**Exercise instructions:**
Find each line in the records below that contains the word "ribvec", and copy it out.

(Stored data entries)
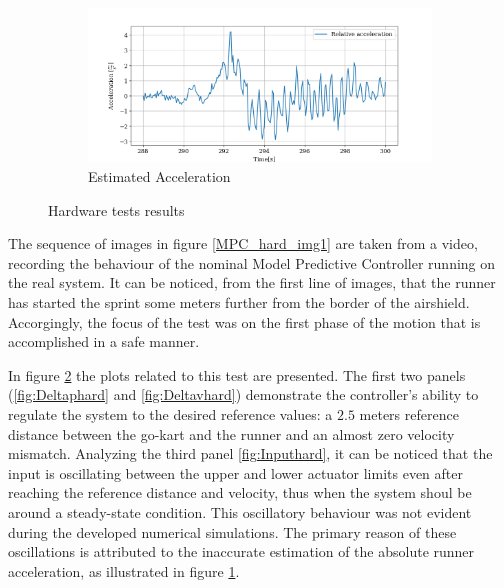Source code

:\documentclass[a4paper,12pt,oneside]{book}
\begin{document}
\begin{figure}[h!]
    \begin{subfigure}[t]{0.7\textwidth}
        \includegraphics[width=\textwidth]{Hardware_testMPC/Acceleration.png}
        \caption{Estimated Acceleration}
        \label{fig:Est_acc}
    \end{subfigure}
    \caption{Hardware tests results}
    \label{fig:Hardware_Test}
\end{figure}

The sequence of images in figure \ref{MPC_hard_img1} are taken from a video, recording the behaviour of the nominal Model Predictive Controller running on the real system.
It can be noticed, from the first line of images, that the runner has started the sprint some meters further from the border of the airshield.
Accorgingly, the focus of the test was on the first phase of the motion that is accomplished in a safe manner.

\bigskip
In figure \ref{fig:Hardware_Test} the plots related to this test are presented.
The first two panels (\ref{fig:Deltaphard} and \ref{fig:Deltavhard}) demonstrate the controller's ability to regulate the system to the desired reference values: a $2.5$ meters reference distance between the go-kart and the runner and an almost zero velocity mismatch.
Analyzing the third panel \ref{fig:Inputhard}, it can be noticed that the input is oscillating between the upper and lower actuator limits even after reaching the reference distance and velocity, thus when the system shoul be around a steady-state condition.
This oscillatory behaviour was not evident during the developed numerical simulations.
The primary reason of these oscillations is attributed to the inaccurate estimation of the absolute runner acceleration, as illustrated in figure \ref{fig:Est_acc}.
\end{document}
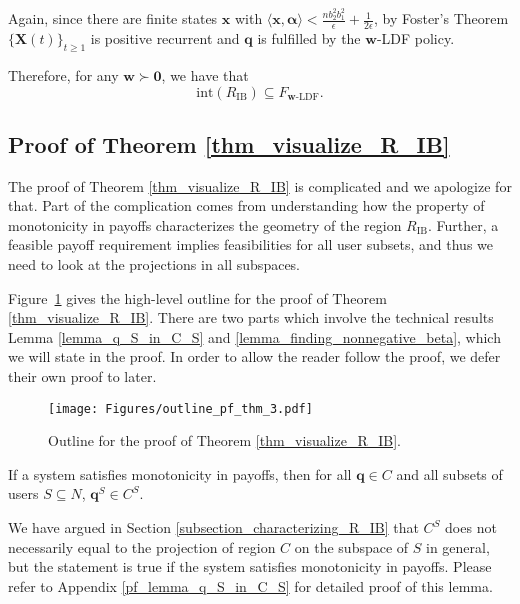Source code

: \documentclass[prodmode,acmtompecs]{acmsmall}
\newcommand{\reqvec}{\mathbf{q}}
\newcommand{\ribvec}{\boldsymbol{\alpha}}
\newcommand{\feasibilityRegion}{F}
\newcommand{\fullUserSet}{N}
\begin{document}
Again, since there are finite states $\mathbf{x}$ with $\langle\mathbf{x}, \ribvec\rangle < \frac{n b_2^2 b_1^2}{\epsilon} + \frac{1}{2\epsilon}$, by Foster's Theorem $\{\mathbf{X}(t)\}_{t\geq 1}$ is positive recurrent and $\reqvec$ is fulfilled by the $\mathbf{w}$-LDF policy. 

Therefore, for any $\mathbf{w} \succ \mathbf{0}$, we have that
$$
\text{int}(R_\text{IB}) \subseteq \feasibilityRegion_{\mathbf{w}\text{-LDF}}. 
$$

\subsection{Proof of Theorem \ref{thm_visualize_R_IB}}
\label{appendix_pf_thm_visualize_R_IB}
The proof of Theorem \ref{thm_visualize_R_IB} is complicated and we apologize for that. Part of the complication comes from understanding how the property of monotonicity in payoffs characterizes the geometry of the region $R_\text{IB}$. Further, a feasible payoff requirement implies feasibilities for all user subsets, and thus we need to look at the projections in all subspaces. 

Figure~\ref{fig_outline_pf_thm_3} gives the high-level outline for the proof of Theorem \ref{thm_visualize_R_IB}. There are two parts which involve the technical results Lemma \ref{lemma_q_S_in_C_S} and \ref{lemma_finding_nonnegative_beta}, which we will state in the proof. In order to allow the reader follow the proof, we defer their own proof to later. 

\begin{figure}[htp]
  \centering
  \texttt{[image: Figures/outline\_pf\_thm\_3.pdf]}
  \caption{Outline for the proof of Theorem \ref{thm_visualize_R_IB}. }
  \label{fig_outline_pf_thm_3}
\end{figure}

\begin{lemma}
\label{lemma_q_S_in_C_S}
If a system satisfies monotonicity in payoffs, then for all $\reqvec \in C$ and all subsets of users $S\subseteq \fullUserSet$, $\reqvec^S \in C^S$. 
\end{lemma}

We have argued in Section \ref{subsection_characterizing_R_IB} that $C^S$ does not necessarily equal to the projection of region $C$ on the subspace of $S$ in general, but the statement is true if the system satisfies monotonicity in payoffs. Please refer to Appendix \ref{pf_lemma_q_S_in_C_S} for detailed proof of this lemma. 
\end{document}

---

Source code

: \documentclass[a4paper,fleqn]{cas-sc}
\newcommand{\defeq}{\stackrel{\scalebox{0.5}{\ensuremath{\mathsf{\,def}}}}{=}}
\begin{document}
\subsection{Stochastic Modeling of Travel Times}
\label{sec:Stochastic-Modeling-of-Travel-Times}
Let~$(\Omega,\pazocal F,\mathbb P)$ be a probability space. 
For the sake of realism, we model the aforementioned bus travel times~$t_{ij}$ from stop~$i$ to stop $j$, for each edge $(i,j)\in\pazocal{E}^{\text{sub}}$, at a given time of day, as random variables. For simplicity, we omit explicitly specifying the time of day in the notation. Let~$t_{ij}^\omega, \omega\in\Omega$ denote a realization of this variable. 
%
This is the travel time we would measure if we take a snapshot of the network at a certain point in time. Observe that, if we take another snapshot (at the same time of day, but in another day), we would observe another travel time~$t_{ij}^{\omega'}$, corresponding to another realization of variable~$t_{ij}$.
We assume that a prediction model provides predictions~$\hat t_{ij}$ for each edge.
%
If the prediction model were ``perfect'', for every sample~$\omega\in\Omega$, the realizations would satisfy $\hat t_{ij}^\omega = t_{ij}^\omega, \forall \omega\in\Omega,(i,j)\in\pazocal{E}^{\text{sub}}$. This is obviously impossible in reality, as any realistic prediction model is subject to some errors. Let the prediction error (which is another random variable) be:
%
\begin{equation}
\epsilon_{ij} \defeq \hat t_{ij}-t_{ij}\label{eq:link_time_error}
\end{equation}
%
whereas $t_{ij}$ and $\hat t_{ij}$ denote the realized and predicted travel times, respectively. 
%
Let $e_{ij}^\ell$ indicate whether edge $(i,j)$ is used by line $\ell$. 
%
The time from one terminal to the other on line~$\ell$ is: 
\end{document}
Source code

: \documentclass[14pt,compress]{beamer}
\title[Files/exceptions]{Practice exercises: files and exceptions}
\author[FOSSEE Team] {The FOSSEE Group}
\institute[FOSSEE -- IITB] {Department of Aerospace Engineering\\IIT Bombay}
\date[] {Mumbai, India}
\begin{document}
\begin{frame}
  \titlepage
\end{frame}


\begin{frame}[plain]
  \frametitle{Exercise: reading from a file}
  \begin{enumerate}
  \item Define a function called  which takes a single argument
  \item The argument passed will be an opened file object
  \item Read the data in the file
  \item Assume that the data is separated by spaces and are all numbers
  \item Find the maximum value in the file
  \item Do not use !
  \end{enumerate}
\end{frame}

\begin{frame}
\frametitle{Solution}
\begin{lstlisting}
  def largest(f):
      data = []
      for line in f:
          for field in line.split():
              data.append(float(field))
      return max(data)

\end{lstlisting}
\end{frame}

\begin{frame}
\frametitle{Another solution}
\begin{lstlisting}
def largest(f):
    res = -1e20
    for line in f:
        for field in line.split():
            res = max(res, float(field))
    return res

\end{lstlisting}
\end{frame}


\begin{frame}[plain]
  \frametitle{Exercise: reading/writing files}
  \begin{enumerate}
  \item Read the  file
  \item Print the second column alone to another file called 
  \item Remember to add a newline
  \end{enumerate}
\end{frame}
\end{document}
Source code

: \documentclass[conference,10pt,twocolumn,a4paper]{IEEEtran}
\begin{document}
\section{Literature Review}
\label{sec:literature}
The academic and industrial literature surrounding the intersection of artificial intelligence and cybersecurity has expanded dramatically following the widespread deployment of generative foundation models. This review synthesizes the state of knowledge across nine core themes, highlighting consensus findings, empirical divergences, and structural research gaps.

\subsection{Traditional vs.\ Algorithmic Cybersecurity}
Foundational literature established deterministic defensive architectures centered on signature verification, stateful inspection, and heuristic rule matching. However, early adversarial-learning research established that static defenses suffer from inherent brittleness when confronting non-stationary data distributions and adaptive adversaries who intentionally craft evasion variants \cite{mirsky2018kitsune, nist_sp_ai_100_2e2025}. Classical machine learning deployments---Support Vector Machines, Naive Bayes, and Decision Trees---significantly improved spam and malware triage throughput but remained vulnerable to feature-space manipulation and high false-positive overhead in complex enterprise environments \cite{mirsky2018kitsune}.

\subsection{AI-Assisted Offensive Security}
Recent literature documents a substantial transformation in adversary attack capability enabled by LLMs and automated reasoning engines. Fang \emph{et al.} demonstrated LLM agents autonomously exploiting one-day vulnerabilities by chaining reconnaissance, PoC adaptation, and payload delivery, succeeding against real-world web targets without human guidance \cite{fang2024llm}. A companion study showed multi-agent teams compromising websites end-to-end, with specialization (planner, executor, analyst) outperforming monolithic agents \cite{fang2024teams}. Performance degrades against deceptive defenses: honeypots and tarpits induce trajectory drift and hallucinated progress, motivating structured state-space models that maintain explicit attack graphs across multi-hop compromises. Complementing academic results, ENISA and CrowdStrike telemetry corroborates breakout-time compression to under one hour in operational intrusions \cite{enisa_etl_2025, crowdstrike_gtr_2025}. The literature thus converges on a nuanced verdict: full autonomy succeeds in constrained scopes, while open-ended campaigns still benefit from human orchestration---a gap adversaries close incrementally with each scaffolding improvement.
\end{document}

* * *

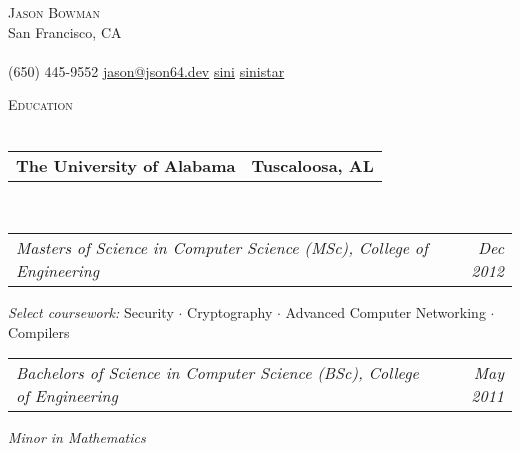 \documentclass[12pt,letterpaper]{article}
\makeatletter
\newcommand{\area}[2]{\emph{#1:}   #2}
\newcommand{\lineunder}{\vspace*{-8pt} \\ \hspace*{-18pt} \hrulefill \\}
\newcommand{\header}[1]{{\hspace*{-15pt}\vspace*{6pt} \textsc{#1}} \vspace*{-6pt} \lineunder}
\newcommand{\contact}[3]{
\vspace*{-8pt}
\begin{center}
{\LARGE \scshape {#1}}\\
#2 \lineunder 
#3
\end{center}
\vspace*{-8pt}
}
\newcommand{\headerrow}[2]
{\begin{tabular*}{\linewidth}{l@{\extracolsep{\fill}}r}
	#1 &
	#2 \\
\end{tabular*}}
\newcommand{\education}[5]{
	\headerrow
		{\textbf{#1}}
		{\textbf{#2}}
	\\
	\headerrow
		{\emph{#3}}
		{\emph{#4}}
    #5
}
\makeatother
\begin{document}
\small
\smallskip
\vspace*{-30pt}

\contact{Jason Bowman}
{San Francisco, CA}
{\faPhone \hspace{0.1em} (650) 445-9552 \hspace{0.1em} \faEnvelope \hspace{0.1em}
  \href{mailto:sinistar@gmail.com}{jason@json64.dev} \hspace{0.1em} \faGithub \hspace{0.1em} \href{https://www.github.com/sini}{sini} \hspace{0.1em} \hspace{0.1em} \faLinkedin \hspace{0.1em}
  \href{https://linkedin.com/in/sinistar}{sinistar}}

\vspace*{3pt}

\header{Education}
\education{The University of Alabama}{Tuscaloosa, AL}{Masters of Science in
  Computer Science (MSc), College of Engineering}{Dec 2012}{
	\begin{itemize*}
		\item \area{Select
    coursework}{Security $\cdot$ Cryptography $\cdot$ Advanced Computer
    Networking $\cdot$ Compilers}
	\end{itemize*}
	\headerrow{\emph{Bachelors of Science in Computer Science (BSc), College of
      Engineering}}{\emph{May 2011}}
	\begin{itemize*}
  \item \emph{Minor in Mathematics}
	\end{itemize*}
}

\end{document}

**Response:**
\newcommand{\ribvec}{\boldsymbol{\alpha}}
Again, since there are finite states $\mathbf{x}$ with $\langle\mathbf{x}, \ribvec\rangle < \frac{n b_2^2 b_1^2}{\epsilon} + \frac{1}{2\epsilon}$, by Foster's Theorem $\{\mathbf{X}(t)\}_{t\geq 1}$ is positive recurrent and $\reqvec$ is fulfilled by the $\mathbf{w}$-LDF policy. 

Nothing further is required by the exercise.